Geplant sei, im Monat ca. 1.000 Afghanen mit ihren Familienangehörigen aufzunehmen, hätte das Bundesinnenministerium und das Auswärtige Amt am Montag mitgeteilt. Zielgruppe seien afghanische Staatsangehörige in Afghanistan, die sich durch ihren Einsatz für Frauen- und Menschenrechte oder durch ihre Tätigkeit in den Bereichen Justiz, Politik, Medien, Bildung, Kultur, Sport oder Wissenschaft "besonders exponiert haben" und deshalb "individuell gefährdet" seien. Auch Personen, die "aufgrund ihres Geschlechts, ihrer sexuellen Orientierung oder Geschlechtsidentität oder ihrer Religion" eine sich aus den "besonderen Umständen des Einzelfalles" ergebende spezifische Gewalt oder Verfolgung erfahren bzw. erfahren haben und deshalb "konkret und individuell gefährdet" seien, zählten zur Zielgruppe. Unter anderem seien Opfer schwerer individueller Frauenrechtsverletzungen und homo- oder transfeindlicher Menschenrechtsverletzungen genannt worden. Außerdem zählten exponierte Vertreter religiöser Gruppen/Gemeinden dazu. Für das Programm kämen nur Menschen mit Aufenthalt in Afghanistan in Betracht. "Geeignete Personen" müssten von "meldeberechtigten Stellen" vorgeschlagen werden. Diese werden von der Bundesregierung bestimmt. Auch sogenannte zivilgesellschaftliche Organisationen kämen dafür in Frage. Am Ende treffe die Bundesregierung auf der Grundlage der vorgelegten Vorschläge und festgelegter Auswahlkriterien die Auswahlentscheidung. Auswahlentscheidungen sollten in "regelmäßigen Abständen" stattfinden. Die meldeberechtigten Stellen sollten Vorschläge aber fortlaufend einbringen können. Bei der Berücksichtigung von Familienangehörigen käme eine Familiendefinition zur Anwendung, die "an die Lebensrealität vor Ort angepasst" sei, habe es weiter geheißen. Das soll wohl konkret bedeuten, dass ein Mann auch mehrere Ehefrauen mitbringen darf, gegebenenfalls auch minderjährige.

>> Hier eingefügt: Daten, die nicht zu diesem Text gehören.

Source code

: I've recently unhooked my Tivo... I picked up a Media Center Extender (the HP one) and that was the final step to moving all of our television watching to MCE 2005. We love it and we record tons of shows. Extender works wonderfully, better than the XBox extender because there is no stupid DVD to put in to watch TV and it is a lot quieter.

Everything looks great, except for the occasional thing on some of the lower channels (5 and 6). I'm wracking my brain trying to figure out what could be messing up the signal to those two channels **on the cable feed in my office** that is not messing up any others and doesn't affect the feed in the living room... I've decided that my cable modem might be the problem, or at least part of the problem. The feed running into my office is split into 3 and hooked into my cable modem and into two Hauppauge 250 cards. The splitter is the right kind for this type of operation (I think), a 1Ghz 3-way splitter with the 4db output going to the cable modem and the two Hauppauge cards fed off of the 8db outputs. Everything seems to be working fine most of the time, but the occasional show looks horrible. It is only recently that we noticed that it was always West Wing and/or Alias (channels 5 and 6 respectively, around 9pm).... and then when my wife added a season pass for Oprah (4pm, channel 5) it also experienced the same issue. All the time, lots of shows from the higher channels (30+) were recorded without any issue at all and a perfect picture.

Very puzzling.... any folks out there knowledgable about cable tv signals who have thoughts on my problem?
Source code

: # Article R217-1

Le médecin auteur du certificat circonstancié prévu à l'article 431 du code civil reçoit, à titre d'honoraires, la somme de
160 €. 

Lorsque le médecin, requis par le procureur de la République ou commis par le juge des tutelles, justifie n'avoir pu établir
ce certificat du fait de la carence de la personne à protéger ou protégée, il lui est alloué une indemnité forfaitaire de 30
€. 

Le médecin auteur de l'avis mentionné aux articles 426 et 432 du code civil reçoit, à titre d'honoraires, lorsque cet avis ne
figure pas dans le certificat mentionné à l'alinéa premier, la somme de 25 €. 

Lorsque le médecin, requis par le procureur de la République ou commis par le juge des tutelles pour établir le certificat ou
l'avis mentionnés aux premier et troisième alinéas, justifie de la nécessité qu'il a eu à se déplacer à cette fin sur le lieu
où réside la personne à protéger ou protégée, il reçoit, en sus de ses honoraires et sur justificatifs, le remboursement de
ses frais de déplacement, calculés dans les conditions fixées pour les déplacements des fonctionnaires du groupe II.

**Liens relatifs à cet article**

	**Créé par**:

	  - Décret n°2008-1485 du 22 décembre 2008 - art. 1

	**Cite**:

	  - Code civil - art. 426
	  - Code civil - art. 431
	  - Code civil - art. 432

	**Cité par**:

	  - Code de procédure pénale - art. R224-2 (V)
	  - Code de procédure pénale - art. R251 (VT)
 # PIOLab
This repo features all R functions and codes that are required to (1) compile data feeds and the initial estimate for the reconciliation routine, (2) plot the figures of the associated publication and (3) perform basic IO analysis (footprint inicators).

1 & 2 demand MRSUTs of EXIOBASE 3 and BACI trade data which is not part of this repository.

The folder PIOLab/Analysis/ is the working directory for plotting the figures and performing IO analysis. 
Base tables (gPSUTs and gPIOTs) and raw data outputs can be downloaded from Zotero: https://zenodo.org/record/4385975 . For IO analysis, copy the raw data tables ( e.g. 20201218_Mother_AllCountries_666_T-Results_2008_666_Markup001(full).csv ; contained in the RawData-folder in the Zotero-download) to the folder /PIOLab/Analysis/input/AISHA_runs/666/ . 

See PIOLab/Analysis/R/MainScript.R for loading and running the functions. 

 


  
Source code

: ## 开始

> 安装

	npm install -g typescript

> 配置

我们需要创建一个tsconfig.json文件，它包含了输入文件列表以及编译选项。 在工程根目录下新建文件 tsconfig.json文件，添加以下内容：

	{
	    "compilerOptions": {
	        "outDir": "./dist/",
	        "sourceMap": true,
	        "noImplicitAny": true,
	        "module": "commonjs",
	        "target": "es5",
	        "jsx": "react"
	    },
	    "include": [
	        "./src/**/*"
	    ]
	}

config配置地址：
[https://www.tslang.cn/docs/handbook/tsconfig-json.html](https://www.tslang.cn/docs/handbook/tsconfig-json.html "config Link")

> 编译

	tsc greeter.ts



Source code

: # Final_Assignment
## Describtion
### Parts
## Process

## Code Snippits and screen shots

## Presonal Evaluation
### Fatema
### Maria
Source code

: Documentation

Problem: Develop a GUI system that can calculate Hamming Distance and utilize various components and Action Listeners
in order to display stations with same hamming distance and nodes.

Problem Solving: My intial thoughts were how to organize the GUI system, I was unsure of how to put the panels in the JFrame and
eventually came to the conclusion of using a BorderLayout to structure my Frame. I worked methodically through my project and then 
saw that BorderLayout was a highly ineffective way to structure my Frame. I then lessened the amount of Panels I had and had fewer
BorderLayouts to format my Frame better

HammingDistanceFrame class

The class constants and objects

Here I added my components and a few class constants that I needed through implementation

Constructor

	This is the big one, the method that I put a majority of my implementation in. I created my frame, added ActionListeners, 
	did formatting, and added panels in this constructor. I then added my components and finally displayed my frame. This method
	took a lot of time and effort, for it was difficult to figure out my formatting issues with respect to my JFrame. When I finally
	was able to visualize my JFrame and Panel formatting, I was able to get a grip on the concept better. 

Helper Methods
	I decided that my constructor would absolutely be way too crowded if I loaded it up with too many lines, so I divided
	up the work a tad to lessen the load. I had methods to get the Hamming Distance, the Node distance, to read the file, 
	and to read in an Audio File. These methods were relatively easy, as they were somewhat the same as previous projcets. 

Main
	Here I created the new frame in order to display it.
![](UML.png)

Angefangen hatte der Regierungstransfer von Afghanen mit der Aufnahme sogenannter Ortskräfte, die vor der Machtübernahme durch die Taliban für die Bundeswehr oder andere westliche Einrichtungen gearbeitet haben. Dies war auch auf breites Verständnis in der deutschen Öffentlichkeit gestoßen. Und jetzt soll jeder der "besonders gefährdet" ist, auf einen Transfer nach Deutschland hoffen können? Unter einem islamistischen Terrorregime, wie dem der Taliban, dürfte nur eine Minderheit der Menschen nicht "besonders gefährdet" sein.
Zunächst 12000 Afghanen im Jahr zusätzlich zu der ohnehin gerade ansteigenden Zahl der Migranten, die ins deutsche Sozialsystem drängen, das ist in Zeiten einer rasant wachsenden Krise vielleicht nicht die klügste politische Entscheidung. Denn zu großen Hoffnungen, dass ein Großteil der auf diesem Wege Eingeflogenen bei der Behebung des Fachkräftemangels hilfreich ist, besteht wahrscheinlich wenig Anlass.